Check each line of the records below for the word "machine" and copy those where it appears.
BEGIN DATA FOR ANALYSIS
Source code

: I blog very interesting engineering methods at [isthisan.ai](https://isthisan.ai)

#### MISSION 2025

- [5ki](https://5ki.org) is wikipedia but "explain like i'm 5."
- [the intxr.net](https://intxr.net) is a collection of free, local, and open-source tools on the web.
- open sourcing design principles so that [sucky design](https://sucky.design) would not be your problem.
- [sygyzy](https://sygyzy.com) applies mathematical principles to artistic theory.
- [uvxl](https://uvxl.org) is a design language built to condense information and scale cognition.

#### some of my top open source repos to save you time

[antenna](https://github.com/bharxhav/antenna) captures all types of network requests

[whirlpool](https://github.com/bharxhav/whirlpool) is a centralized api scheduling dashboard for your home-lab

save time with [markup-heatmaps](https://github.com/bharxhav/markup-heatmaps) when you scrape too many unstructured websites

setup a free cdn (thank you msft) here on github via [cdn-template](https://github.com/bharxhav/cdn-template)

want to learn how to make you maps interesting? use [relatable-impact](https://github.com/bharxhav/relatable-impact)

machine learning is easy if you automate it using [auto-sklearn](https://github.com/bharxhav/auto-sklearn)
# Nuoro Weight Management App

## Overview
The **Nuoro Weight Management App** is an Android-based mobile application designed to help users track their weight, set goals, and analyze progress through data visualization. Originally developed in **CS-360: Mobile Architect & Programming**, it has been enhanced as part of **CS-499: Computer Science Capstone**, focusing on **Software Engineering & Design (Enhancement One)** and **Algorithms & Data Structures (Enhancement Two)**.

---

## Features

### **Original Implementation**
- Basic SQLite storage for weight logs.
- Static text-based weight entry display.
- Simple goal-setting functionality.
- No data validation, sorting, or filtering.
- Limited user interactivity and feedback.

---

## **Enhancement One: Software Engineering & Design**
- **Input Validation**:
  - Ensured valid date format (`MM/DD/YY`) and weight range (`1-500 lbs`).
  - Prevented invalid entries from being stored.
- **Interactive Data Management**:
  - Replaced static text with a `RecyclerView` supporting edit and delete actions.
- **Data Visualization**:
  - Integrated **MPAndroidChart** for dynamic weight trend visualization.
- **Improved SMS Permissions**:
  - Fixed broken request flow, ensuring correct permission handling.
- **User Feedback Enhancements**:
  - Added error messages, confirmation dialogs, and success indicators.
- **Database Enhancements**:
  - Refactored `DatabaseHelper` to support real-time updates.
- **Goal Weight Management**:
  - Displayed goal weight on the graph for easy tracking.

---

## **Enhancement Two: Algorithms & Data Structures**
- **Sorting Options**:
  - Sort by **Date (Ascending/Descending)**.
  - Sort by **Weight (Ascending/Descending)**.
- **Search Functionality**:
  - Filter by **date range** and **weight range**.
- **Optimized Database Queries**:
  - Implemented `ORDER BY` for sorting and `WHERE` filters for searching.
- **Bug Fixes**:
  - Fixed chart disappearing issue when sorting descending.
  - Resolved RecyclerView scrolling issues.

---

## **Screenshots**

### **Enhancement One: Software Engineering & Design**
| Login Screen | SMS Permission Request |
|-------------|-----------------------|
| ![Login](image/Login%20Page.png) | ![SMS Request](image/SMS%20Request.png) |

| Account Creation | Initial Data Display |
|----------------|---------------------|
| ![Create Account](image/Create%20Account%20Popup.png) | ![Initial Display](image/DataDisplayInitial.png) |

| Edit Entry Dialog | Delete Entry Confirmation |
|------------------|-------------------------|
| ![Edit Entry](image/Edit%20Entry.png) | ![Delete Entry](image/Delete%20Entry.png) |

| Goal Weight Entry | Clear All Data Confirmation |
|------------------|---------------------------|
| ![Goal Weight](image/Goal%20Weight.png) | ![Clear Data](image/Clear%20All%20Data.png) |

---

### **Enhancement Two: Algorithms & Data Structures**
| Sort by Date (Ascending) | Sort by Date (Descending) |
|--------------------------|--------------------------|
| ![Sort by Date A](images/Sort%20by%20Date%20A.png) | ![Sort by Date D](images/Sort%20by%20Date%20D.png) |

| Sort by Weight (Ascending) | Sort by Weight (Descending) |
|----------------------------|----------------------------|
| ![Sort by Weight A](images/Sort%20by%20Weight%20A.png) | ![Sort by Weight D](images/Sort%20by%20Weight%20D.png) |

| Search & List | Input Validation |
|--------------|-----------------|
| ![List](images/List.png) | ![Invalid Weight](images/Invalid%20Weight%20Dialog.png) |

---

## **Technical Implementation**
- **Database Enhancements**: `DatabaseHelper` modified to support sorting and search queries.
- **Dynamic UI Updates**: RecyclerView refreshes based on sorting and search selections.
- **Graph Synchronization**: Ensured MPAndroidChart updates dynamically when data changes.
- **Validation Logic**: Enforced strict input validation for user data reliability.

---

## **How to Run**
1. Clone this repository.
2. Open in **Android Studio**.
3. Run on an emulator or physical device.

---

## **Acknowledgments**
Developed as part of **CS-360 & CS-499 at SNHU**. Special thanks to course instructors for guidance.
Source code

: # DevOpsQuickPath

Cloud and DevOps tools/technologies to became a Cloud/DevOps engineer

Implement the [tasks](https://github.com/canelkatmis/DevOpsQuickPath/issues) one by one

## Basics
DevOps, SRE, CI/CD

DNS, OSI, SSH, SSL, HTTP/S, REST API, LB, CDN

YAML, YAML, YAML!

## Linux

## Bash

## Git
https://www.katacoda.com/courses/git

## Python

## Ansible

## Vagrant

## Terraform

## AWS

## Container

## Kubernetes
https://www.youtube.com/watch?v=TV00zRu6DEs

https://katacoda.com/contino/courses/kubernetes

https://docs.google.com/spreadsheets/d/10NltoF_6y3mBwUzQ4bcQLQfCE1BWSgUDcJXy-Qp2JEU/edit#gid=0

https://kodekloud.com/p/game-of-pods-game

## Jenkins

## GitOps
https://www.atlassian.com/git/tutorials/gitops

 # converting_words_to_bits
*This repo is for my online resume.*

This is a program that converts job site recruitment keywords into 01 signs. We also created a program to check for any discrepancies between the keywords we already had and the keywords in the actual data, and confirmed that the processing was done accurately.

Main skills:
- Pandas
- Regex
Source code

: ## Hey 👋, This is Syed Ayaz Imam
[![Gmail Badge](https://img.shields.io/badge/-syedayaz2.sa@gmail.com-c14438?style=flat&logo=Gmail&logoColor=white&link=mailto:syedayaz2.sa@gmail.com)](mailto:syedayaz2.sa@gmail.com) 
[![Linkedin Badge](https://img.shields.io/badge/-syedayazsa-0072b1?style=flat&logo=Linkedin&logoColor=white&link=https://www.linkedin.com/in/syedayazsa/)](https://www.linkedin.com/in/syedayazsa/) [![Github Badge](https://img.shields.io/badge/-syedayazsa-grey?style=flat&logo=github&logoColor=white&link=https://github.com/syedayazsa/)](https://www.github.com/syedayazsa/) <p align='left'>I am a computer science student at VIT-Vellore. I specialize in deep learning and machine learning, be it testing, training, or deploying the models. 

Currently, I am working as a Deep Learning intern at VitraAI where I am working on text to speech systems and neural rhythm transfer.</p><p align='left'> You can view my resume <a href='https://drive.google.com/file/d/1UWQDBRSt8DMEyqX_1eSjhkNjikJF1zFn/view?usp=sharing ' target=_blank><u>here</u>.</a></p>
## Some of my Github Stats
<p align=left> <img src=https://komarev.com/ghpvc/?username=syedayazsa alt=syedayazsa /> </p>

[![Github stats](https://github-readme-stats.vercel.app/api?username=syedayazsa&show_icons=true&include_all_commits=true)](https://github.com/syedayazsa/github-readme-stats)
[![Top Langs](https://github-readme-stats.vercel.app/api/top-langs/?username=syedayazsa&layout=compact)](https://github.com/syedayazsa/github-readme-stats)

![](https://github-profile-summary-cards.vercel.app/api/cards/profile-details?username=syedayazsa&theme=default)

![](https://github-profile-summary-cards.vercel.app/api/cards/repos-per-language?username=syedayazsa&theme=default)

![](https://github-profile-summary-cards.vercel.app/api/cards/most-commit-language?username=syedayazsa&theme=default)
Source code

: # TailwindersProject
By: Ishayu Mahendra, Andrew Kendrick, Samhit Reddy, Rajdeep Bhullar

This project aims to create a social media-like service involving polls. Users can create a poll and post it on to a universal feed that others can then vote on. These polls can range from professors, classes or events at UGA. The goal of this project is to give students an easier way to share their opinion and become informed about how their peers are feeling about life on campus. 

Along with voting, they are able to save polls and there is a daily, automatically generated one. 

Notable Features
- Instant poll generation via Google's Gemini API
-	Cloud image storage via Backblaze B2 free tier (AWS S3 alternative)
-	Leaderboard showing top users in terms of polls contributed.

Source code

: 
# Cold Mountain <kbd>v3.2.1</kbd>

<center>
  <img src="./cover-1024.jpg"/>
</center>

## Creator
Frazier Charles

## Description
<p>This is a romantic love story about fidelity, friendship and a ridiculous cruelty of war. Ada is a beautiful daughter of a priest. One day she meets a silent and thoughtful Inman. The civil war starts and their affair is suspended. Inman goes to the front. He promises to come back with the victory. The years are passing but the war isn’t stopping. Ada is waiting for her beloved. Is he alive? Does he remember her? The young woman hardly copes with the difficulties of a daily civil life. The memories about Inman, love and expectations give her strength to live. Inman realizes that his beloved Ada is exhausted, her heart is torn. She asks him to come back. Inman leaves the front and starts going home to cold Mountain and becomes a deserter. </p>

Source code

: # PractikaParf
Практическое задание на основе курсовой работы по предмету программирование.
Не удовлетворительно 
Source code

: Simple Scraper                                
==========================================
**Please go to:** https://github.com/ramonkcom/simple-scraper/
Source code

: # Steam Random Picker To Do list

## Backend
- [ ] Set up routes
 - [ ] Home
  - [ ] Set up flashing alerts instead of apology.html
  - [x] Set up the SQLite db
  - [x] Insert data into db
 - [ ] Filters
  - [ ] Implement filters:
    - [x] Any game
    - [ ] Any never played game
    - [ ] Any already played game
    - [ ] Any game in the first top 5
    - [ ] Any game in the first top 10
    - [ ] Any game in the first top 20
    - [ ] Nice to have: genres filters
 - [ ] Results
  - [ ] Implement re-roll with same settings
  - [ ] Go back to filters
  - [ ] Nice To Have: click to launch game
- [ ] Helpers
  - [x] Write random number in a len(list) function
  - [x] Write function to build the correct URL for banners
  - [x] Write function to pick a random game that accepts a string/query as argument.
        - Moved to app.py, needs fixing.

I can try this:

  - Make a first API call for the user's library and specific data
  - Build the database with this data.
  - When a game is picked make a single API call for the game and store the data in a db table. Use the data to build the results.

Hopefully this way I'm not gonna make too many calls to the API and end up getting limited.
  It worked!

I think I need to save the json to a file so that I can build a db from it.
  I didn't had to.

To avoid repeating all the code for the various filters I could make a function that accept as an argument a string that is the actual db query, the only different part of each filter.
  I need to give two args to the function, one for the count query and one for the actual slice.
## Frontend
END DATA FOR ANALYSIS
COMPLETED TASK:
machine learning is easy if you automate it using [auto-sklearn](https://github.com/bharxhav/auto-sklearn)
[![Linkedin Badge](https://img.shields.io/badge/-syedayazsa-0072b1?style=flat&logo=Linkedin&logoColor=white&link=https://www.linkedin.com/in/syedayazsa/)](https://www.linkedin.com/in/syedayazsa/) [![Github Badge](https://img.shields.io/badge/-syedayazsa-grey?style=flat&logo=github&logoColor=white&link=https://github.com/syedayazsa/)](https://www.github.com/syedayazsa/) <p align='left'>I am a computer science student at VIT-Vellore. I specialize in deep learning and machine learning, be it testing, training, or deploying the models. 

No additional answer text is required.